While it broke several records, it also happens to be a perfect example of what experts predict will be more likely due to climate change. Here are the main characteristics of this hurricane and their main reason: a much warmer than normal ocean.
Formed far from the coast
Beryl formed off the southeast coast of the Antilles on Friday and quickly became a Category 1 hurricane on Saturday.
It formed “much further east in the Atlantic than is typical for this time of year,” Andra Garner, a climatologist at Rowan University, told AFP. This is related, she said, to the current temperature of the Atlantic Ocean, which is not usually warm enough in these areas at this time of year to allow such a storm to form.

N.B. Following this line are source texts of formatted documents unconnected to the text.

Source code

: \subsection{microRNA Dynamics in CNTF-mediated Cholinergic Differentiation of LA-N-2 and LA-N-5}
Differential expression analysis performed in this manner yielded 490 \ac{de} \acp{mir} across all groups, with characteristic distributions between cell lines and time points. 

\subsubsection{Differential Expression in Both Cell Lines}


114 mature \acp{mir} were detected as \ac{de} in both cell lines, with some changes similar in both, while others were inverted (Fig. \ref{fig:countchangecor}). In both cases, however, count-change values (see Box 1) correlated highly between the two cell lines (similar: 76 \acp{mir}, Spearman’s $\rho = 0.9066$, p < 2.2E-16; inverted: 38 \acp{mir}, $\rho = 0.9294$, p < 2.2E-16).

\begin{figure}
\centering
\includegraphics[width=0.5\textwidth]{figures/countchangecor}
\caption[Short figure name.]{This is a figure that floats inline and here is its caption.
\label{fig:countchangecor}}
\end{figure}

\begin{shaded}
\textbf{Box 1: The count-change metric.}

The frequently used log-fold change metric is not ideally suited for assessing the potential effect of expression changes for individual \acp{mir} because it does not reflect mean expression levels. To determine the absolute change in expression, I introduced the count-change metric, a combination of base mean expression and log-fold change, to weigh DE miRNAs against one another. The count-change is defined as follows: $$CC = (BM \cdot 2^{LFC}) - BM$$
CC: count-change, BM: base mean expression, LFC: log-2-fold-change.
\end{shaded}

“We’ve never had a hurricane form this far east, this early in the year,” Brian McNoldy, a hurricane researcher at the University of Miami, wrote on his blog.
Rapid intensification
Hurricane Beryl then intensified very quickly, in less than a day, into a major Category 4 hurricane.
“It’s hard to express how incredible this is,” said Brian McNoldy.

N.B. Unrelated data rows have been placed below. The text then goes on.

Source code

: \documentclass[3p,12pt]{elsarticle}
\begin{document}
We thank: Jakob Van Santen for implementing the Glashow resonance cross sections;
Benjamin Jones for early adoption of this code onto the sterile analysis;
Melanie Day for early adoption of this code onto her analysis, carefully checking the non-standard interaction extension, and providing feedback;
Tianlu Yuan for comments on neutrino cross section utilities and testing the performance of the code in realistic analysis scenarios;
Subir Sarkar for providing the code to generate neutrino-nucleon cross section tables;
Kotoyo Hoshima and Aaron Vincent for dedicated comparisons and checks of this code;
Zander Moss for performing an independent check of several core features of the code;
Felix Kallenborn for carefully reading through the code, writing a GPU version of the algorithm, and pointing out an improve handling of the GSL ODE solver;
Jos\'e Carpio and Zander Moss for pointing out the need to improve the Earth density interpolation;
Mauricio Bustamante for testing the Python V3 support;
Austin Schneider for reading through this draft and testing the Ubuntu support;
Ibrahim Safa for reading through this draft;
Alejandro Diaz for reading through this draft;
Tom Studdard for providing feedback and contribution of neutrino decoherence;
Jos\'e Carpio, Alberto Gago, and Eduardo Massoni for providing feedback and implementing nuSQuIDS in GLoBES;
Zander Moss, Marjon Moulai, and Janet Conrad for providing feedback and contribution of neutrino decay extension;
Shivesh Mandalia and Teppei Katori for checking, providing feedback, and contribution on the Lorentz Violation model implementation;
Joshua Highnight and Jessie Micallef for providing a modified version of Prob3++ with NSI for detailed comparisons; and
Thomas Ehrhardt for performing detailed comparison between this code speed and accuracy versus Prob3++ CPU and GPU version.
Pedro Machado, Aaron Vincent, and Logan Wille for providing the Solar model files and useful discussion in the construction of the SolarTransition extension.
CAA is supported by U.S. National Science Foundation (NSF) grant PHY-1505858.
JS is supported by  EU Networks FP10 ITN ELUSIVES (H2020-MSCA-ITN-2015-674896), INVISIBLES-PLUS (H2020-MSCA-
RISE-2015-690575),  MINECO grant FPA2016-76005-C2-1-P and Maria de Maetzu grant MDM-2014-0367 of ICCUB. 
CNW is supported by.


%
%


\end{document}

But while it’s “surprising to see this happening right before our eyes,” it’s also “consistent with what science tells us we can expect from a warmer world,” said Andra Garner, who published a study on the intensifying phenomenon.

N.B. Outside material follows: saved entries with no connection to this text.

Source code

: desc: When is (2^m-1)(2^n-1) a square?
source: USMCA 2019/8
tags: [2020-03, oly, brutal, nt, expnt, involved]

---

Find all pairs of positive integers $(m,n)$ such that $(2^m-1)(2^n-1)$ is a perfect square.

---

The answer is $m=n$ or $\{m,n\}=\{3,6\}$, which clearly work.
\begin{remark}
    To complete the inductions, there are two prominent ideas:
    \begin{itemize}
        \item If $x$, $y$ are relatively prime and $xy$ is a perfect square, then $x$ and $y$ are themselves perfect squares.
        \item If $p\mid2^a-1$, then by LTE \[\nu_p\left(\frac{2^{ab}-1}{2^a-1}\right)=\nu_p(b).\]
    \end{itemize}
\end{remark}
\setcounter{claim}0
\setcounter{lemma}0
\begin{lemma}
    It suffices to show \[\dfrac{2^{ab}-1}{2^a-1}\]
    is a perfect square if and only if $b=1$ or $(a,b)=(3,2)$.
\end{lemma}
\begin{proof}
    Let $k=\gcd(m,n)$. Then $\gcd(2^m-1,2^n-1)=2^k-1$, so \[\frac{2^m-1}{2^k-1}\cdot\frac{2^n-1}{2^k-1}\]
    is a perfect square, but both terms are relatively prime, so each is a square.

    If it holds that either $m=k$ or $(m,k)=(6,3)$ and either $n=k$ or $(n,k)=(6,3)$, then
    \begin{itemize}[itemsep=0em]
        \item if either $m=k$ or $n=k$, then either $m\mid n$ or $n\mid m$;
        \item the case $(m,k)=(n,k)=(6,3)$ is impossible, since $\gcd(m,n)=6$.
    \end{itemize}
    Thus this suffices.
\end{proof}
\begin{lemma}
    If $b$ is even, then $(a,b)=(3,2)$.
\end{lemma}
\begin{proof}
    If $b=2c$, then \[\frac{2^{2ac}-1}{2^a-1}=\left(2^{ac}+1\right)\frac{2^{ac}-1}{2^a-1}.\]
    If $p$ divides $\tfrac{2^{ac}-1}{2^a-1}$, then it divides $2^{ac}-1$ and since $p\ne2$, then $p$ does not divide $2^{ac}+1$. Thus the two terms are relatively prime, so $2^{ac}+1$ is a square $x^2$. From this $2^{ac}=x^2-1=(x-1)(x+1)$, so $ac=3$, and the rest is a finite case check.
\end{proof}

“Over the last 50 years, we’ve seen that it’s now more than twice as likely for hurricanes to go from a relatively weak storm — Category 1 or lower — to a major hurricane, Category 3 or higher, in the space of 24 hours,” she said. “That’s what Beryl did.”
The most powerful so early
Beryl was upgraded to Category 4 on Sunday, the last day of June. A hurricane of this category has never been recorded in June before.
The hurricane then reached Category 5 strength on Monday, breaking the record for the earliest hurricane of that category in the season by two weeks, experts said.
Hurricane season runs from early June to late November in the North Atlantic. But according to the National Oceanic and Atmospheric Administration (NOAA), the first major hurricanes (category 3 and above) usually begin to form in late August or early September.
The culprit: the overheating Atlantic
The main culprit is the temperature of the waters of the Atlantic Ocean, which have been at record levels for more than a year.
“When we wake up in the morning, we have a cup of caffeinated coffee to get us going,” says Garner. “The warm waters of a hurricane are kind of like the caffeine in our coffee, it helps the storm get going and get stronger.”
Waters in the North Atlantic, as well as the Caribbean and Gulf of Mexico, are currently 1°C to 3°C above normal, according to NOAA. Temperatures in May were already close to those expected in August.
So, even if Beryl is “unprecedented”, “I cannot say that it is unexpected from a scientific point of view”, underlines the expert.
“We know that when we warm the planet and the oceans, we make these kinds of events more likely,” she adds, pointing to human greenhouse gas emissions. “Beryl is almost exactly what we would expect from a climate science perspective.”